Redshift Observatory

Blog

2025-05-16

Data Sharing

I’ve not investigated data sharing, but I happened to start looking at a cluster today where it’s in use, and it looks like - as expected - it’s full local copies of remote tables.

Having not looked at it, I was thinking the copy might be block-level, but it looks like it’s an actual table, which raises questons about sorting, distribution, column encodings and vacuum.

On the face of it, sort/dist/encoding would be expected to be same as source table - but I wouldn’t bet on it. Might also all be set to auto.

Vacuum I imagine is being left to auto-vacuum, but given the table is presumably being updated when the source table is updated, wow, it means the vacuum on your cluster is now being driven by what’s going on over on the source cluster.

Replacement System Tables

I’ll be making a bug-fix release of RST on Saturday.

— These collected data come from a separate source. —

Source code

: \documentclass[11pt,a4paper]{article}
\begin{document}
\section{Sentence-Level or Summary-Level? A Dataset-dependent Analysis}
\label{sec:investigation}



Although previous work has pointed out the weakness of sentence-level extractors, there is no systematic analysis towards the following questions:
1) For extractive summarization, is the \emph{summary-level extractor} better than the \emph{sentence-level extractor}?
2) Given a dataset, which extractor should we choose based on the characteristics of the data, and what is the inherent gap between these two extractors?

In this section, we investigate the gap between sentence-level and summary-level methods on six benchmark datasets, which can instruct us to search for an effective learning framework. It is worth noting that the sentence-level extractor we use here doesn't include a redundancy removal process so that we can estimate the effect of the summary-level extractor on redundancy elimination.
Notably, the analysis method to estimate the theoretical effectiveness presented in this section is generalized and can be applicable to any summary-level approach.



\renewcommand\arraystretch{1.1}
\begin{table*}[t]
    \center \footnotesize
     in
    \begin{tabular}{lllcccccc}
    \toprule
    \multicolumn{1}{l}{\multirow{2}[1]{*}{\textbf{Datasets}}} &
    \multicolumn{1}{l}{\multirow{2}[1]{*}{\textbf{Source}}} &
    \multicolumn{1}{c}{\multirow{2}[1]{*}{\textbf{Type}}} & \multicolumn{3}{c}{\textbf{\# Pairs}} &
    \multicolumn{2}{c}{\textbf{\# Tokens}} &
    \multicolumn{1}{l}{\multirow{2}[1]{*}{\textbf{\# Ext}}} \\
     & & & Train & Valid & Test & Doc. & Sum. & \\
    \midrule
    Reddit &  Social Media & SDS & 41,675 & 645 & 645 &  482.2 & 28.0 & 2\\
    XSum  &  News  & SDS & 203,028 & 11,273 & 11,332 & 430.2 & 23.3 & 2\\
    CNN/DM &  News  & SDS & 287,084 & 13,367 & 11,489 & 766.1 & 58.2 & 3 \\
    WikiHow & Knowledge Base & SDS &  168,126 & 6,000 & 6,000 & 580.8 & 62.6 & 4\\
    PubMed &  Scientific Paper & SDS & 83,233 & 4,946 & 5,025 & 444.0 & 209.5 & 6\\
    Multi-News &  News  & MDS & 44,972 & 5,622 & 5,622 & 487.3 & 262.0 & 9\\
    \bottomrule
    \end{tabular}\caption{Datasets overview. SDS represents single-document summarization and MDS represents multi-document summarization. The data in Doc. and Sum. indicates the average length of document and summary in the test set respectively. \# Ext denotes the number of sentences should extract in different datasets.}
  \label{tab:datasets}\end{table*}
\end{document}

  1. There’s a bug in one of the “base layer” views, where I missed out the +1 to column ordinal needed to join between STV_BLOCKLIST and pg_attribute, which causes views showing info on columns to go wrong. That’s what happens when you haven’t yet implemented a comprehensive test suite.

  2. I’ll be moving over to using late-binding views. I absolutely do not want to, and this is a full misuse of them, but the Redshift maintenance update process breaks if you have views (or at least, enough of them, and complex enough) on the system tables. This to my eye should not occur - I’ve implemented code in the past to fully remove and then replace dependent views (and their privs, ownerships, etc) - it seems to be an implementation issue in the maintenance process. I mean no matter how you cut it, users should not be able to break the database update process.

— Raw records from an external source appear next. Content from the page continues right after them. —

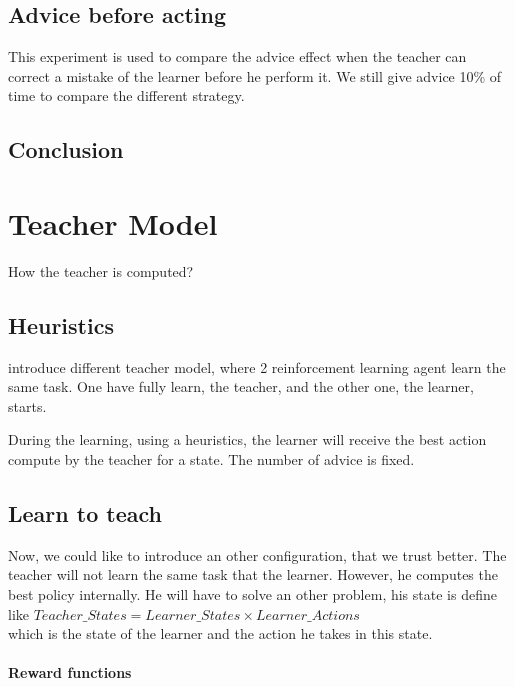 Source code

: \documentclass[a4paper,12pt]{article}
\begin{document}
      \subsection{Advice before acting}
      
      This experiment is used to compare the advice effect when the teacher can correct a mistake of the 
      learner before he perform it.
      We still give advice 10\% of time to compare the different strategy.
      
      
      \subsection{Conclusion}
      
      \section{Teacher Model}
      
      How the teacher is computed?
      
      \subsection{Heuristics}
      
      \cite{Torrey:2013:TBA:2484920.2485086} introduce different teacher model, where 2 reinforcement learning agent
      learn the same task. One have fully learn, the teacher, and the other one, the learner, starts.
      
      During the learning, using a heuristics, the learner will receive the best action compute by the teacher
      for a state. The number of advice is fixed.
      
      \subsection{Learn to teach}
      
      Now, we could like to introduce an other configuration, that we trust better.
      The teacher will not learn the same task that the learner. However, he computes the best policy internally. 
      He will have to solve an other problem, his state is define like 
      $Teacher\_States = Learner\_States \times Learner\_Actions$\\
      which is the state of the learner and the action he takes in this state.
      
      \paragraph{Reward functions}
      
\end{document}
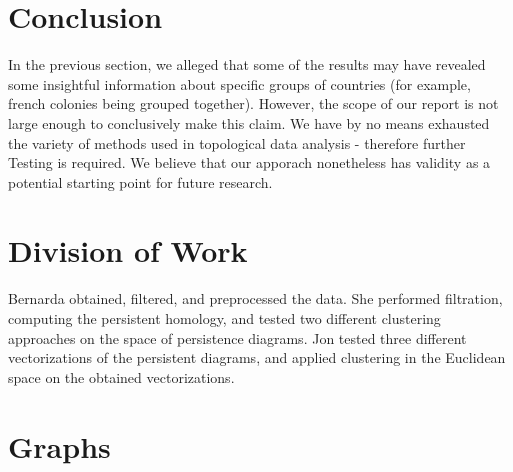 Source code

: \documentclass[12pt]{article}
\begin{document}
\section{Conclusion}
In the previous section, we alleged that some of the results may have revealed some insightful information about specific groups of countries (for example, french colonies being grouped together). However, the scope of our report is not large enough to conclusively make this claim. We have by no means exhausted the variety of methods used in topological data analysis - therefore further Testing is required. 
We believe that our apporach nonetheless has validity as a potential starting point for future research.

\section{Division of Work}
Bernarda obtained, filtered, and preprocessed the data. She performed filtration, computing the persistent homology, and tested two different clustering approaches on the space of persistence diagrams.
Jon tested three different vectorizations of the persistent diagrams, and applied clustering in the Euclidean space on the obtained vectorizations. 


\section*{Graphs}
\end{document}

I’ll had time to write just a little bit more documentation, which will go out in the doc.

I have to say I’m thinking now about ditching support for having multiple versions installed concurrently. I think it’s right, but I see it’s not user friendly.

2025-05-18

Replacement System Tables Update

I’ve decided on the new install design/approach, and created the new index page for the site.

Now need to do the engineering work to produce the new installer.

No Recursion Support with Late-binding Views

So, users can break Redshift maintenance by having normal view on system tables.

Since AWS are not going to fix this, late-binding views have to be used.

This means I now need in the installer generators for the replacement system tables to maintain two builds, one with normal views and one with late-binding, because normal view dependency is extremely useful for detecting bugs in views.

However, I’ve just discovered that late-binding views do not support view recursion - which is in use by the views which enumerate dependencies.

So now I have two builds, and one of them now has an exceptional case.

I used to have a simple installer. I’m now bearing development and maintenance costs to compensate for Redshift’s improperly implemented cluster upgrade process.

I also am now with the question now of whether or not the recursive normal views are going to be enough to break cluster upgrades. I can’t test this, because I can’t trigger cluster upgrades.

New Replacement System Tables Release

I’ve fixed up replacement system tables to use late-binding views, to work around the problems with Redshift cluster upgrades, where they fail when normal views exist on the system tables.

I’ve also taken the opportunity to simplify installation - the versionless sf schema has gone; you now modify the schema search path.

Where this has so greatly changed how installation occurs, and where I think adoption of the original replacement system tables was minimal, I’ve taken the unprecedented step of actually retiring the original release, where it’s installation arrangement is simply incompatible with the new release.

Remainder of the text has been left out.